[Stored data entries]
┌────────

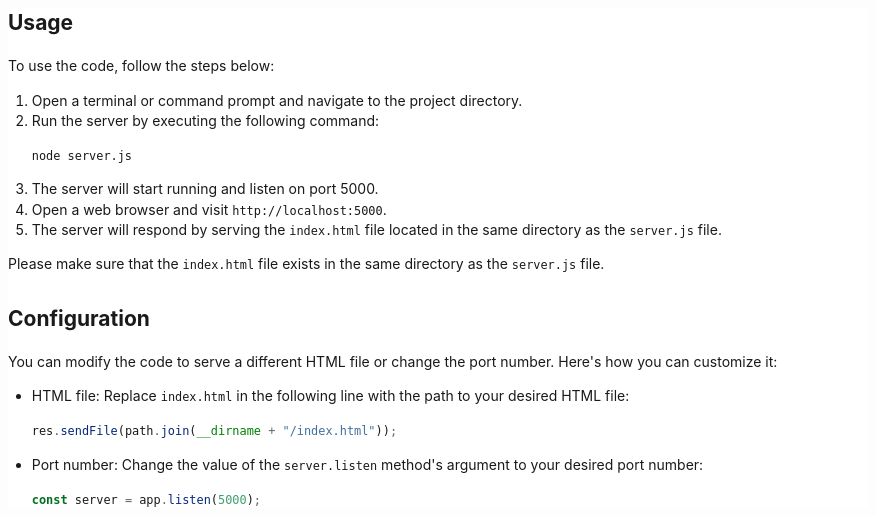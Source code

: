 ## Usage

To use the code, follow the steps below:

1. Open a terminal or command prompt and navigate to the project directory.
2. Run the server by executing the following command:
   ```
   node server.js
   ```
3. The server will start running and listen on port 5000.
4. Open a web browser and visit `http://localhost:5000`.
5. The server will respond by serving the `index.html` file located in the same directory as the `server.js` file.

Please make sure that the `index.html` file exists in the same directory as the `server.js` file.

## Configuration

You can modify the code to serve a different HTML file or change the port number. Here's how you can customize it:

- HTML file: Replace `index.html` in the following line with the path to your desired HTML file:
  ```javascript
  res.sendFile(path.join(__dirname + "/index.html"));
  ```
- Port number: Change the value of the `server.listen` method's argument to your desired port number:
  ```javascript
  const server = app.listen(5000);
  ```
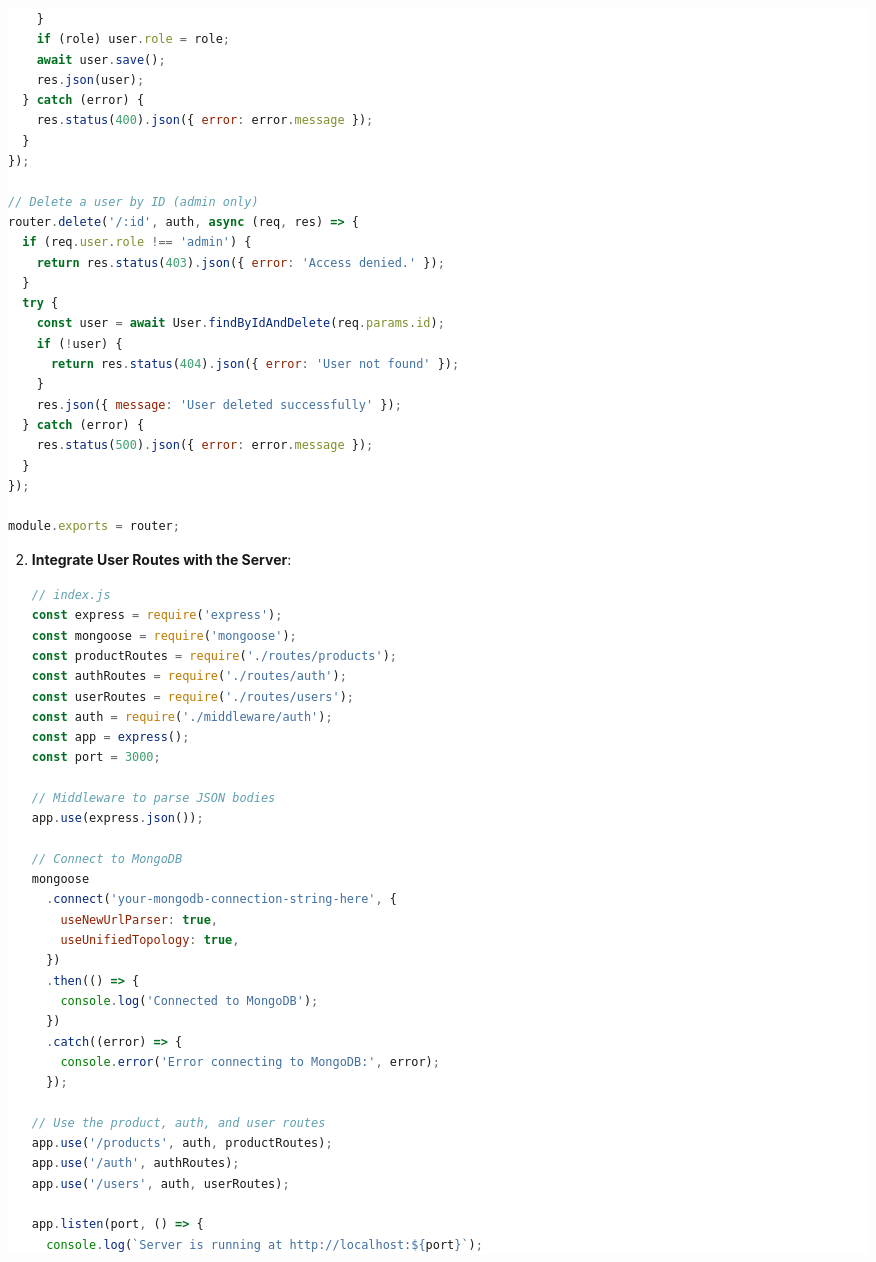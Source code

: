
   ```js
       }
       if (role) user.role = role;
       await user.save();
       res.json(user);
     } catch (error) {
       res.status(400).json({ error: error.message });
     }
   });

   // Delete a user by ID (admin only)
   router.delete('/:id', auth, async (req, res) => {
     if (req.user.role !== 'admin') {
       return res.status(403).json({ error: 'Access denied.' });
     }
     try {
       const user = await User.findByIdAndDelete(req.params.id);
       if (!user) {
         return res.status(404).json({ error: 'User not found' });
       }
       res.json({ message: 'User deleted successfully' });
     } catch (error) {
       res.status(500).json({ error: error.message });
     }
   });

   module.exports = router;
   ```

2. **Integrate User Routes with the Server**:

   ```js
   // index.js
   const express = require('express');
   const mongoose = require('mongoose');
   const productRoutes = require('./routes/products');
   const authRoutes = require('./routes/auth');
   const userRoutes = require('./routes/users');
   const auth = require('./middleware/auth');
   const app = express();
   const port = 3000;

   // Middleware to parse JSON bodies
   app.use(express.json());

   // Connect to MongoDB
   mongoose
     .connect('your-mongodb-connection-string-here', {
       useNewUrlParser: true,
       useUnifiedTopology: true,
     })
     .then(() => {
       console.log('Connected to MongoDB');
     })
     .catch((error) => {
       console.error('Error connecting to MongoDB:', error);
     });

   // Use the product, auth, and user routes
   app.use('/products', auth, productRoutes);
   app.use('/auth', authRoutes);
   app.use('/users', auth, userRoutes);

   app.listen(port, () => {
     console.log(`Server is running at http://localhost:${port}`);
   ```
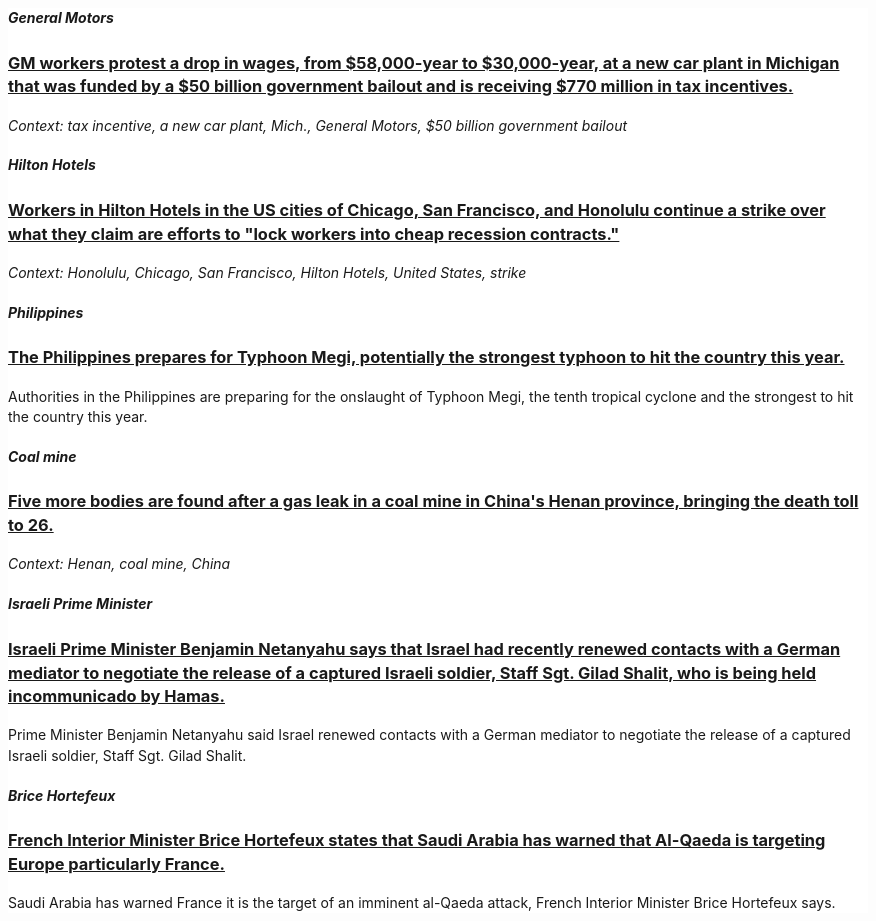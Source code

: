 ##### General Motors
### [GM workers protest a drop in wages, from $58,000-year to $30,000-year, at a new car plant in Michigan that was funded by a $50 billion government bailout and is receiving $770 million in tax incentives. ](/news/2010/10/17/gm-workers-protest-a-drop-in-wages-from-58-000-year-to-30-000-year-at-a-new-car-plant-in-michigan-that-was-funded-by-a-50-billion-gover.md)
_Context: tax incentive, a new car plant, Mich., General Motors, $50 billion government bailout_

##### Hilton Hotels
### [Workers in Hilton Hotels in the US cities of Chicago, San Francisco, and Honolulu continue a strike over what they claim are efforts to "lock workers into cheap recession contracts." ](/news/2010/10/17/workers-in-hilton-hotels-in-the-us-cities-of-chicago-san-francisco-and-honolulu-continue-a-strike-over-what-they-claim-are-efforts-to-loc.md)
_Context: Honolulu, Chicago, San Francisco, Hilton Hotels, United States, strike_

##### Philippines
### [The Philippines prepares for Typhoon Megi, potentially the strongest typhoon to hit the country this year. ](/news/2010/10/17/the-philippines-prepares-for-typhoon-megi-potentially-the-strongest-typhoon-to-hit-the-country-this-year.md)
Authorities in the Philippines are preparing for the onslaught of Typhoon Megi, the tenth tropical cyclone and the strongest to hit the country this year.

##### Coal mine
### [Five more bodies are found after a gas leak in a coal mine in China's Henan province, bringing the death toll to 26. ](/news/2010/10/17/five-more-bodies-are-found-after-a-gas-leak-in-a-coal-mine-in-china-s-henan-province-bringing-the-death-toll-to-26.md)
_Context: Henan, coal mine, China_

##### Israeli Prime Minister
### [Israeli Prime Minister Benjamin Netanyahu says that Israel had recently renewed contacts with a German mediator to negotiate the release of a captured Israeli soldier, Staff Sgt. Gilad Shalit, who is being held incommunicado by Hamas. ](/news/2010/10/17/israeli-prime-minister-benjamin-netanyahu-says-that-israel-had-recently-renewed-contacts-with-a-german-mediator-to-negotiate-the-release-of.md)
Prime Minister Benjamin Netanyahu said Israel renewed contacts with a German mediator to negotiate the release of a captured Israeli soldier, Staff Sgt. Gilad Shalit.

##### Brice Hortefeux
### [French Interior Minister Brice Hortefeux states that Saudi Arabia has warned that Al-Qaeda is targeting Europe particularly France. ](/news/2010/10/17/french-interior-minister-brice-hortefeux-states-that-saudi-arabia-has-warned-that-al-qaeda-is-targeting-europe-particularly-france.md)
Saudi Arabia has warned France it is the target of an imminent al-Qaeda attack, French Interior Minister Brice Hortefeux says.
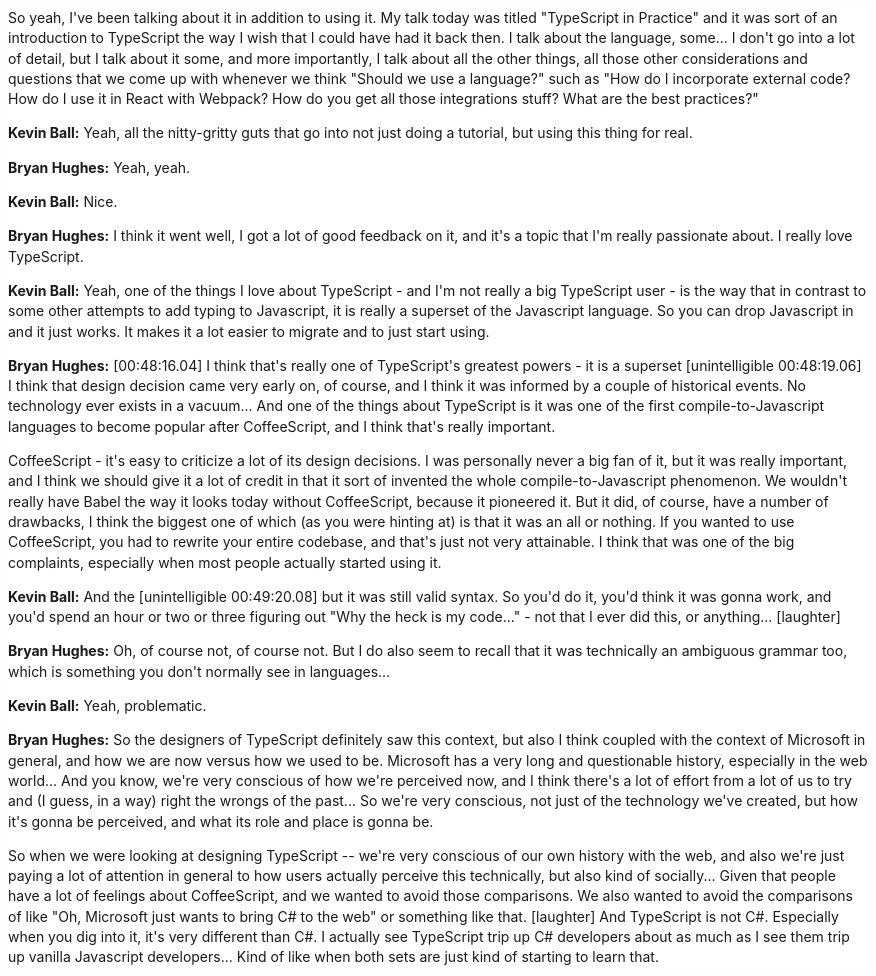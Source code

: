 So yeah, I've been talking about it in addition to using it. My talk today was titled "TypeScript in Practice" and it was sort of an introduction to TypeScript the way I wish that I could have had it back then. I talk about the language, some... I don't go into a lot of detail, but I talk about it some, and more importantly, I talk about all the other things, all those other considerations and questions that we come up with whenever we think "Should we use a language?" such as "How do I incorporate external code? How do I use it in React with Webpack? How do you get all those integrations stuff? What are the best practices?"

**Kevin Ball:** Yeah, all the nitty-gritty guts that go into not just doing a tutorial, but using this thing for real.

**Bryan Hughes:** Yeah, yeah.

**Kevin Ball:** Nice.

**Bryan Hughes:** I think it went well, I got a lot of good feedback on it, and it's a topic that I'm really passionate about. I really love TypeScript.

**Kevin Ball:** Yeah, one of the things I love about TypeScript - and I'm not really a big TypeScript user - is the way that in contrast to some other attempts to add typing to Javascript, it is really a superset of the Javascript language. So you can drop Javascript in and it just works. It makes it a lot easier to migrate and to just start using.

**Bryan Hughes:** \[00:48:16.04\] I think that's really one of TypeScript's greatest powers - it is a superset \[unintelligible 00:48:19.06\] I think that design decision came very early on, of course, and I think it was informed by a couple of historical events. No technology ever exists in a vacuum... And one of the things about TypeScript is it was one of the first compile-to-Javascript languages to become popular after CoffeeScript, and I think that's really important.

CoffeeScript - it's easy to criticize a lot of its design decisions. I was personally never a big fan of it, but it was really important, and I think we should give it a lot of credit in that it sort of invented the whole compile-to-Javascript phenomenon. We wouldn't really have Babel the way it looks today without CoffeeScript, because it pioneered it. But it did, of course, have a number of drawbacks, I think the biggest one of which (as you were hinting at) is that it was an all or nothing. If you wanted to use CoffeeScript, you had to rewrite your entire codebase, and that's just not very attainable. I think that was one of the big complaints, especially when most people actually started using it.

**Kevin Ball:** And the \[unintelligible 00:49:20.08\] but it was still valid syntax. So you'd do it, you'd think it was gonna work, and you'd spend an hour or two or three figuring out "Why the heck is my code..." - not that I ever did this, or anything... \[laughter\]

**Bryan Hughes:** Oh, of course not, of course not. But I do also seem to recall that it was technically an ambiguous grammar too, which is something you don't normally see in languages...

**Kevin Ball:** Yeah, problematic.

**Bryan Hughes:** So the designers of TypeScript definitely saw this context, but also I think coupled with the context of Microsoft in general, and how we are now versus how we used to be. Microsoft has a very long and questionable history, especially in the web world... And you know, we're very conscious of how we're perceived now, and I think there's a lot of effort from a lot of us to try and (I guess, in a way) right the wrongs of the past... So we're very conscious, not just of the technology we've created, but how it's gonna be perceived, and what its role and place is gonna be.

So when we were looking at designing TypeScript -- we're very conscious of our own history with the web, and also we're just paying a lot of attention in general to how users actually perceive this technically, but also kind of socially... Given that people have a lot of feelings about CoffeeScript, and we wanted to avoid those comparisons. We also wanted to avoid the comparisons of like "Oh, Microsoft just wants to bring C\# to the web" or something like that. \[laughter\] And TypeScript is not C\#. Especially when you dig into it, it's very different than C\#. I actually see TypeScript trip up C\# developers about as much as I see them trip up vanilla Javascript developers... Kind of like when both sets are just kind of starting to learn that.
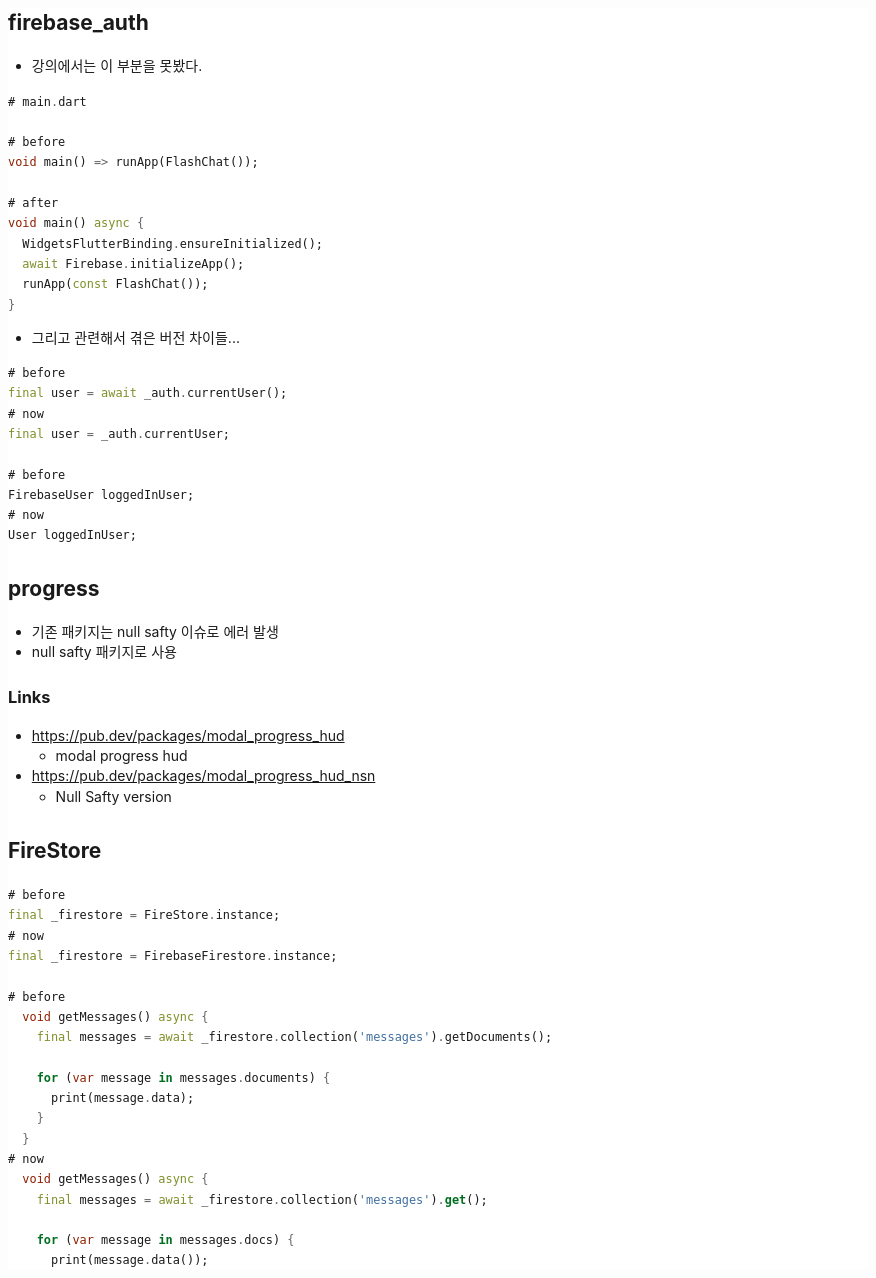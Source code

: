 
## firebase_auth
- 강의에서는 이 부분을 못봤다.
```dart
# main.dart

# before
void main() => runApp(FlashChat());

# after
void main() async {
  WidgetsFlutterBinding.ensureInitialized();
  await Firebase.initializeApp();
  runApp(const FlashChat());
}
```

- 그리고 관련해서 겪은 버전 차이들...
```dart
# before
final user = await _auth.currentUser();
# now
final user = _auth.currentUser;

# before
FirebaseUser loggedInUser;
# now
User loggedInUser;
```


## progress
- 기존 패키지는 null safty 이슈로 에러 발생
- null safty 패키지로 사용

### Links
- https://pub.dev/packages/modal_progress_hud
  - modal progress hud
- https://pub.dev/packages/modal_progress_hud_nsn
  - Null Safty version


## FireStore

```dart
# before
final _firestore = FireStore.instance;
# now
final _firestore = FirebaseFirestore.instance;

# before
  void getMessages() async {
    final messages = await _firestore.collection('messages').getDocuments();

    for (var message in messages.documents) {
      print(message.data);
    }
  }
# now
  void getMessages() async {
    final messages = await _firestore.collection('messages').get();

    for (var message in messages.docs) {
      print(message.data());
```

└────────

§ **Problem statement**
Above are the records. Copy every line in them holding "Chicago".

§ **Solution for this task**
### [Workers in Hilton Hotels in the US cities of Chicago, San Francisco, and Honolulu continue a strike over what they claim are efforts to "lock workers into cheap recession contracts." ](/news/2010/10/17/workers-in-hilton-hotels-in-the-us-cities-of-chicago-san-francisco-and-honolulu-continue-a-strike-over-what-they-claim-are-efforts-to-loc.md)
_Context: Honolulu, Chicago, San Francisco, Hilton Hotels, United States, strike_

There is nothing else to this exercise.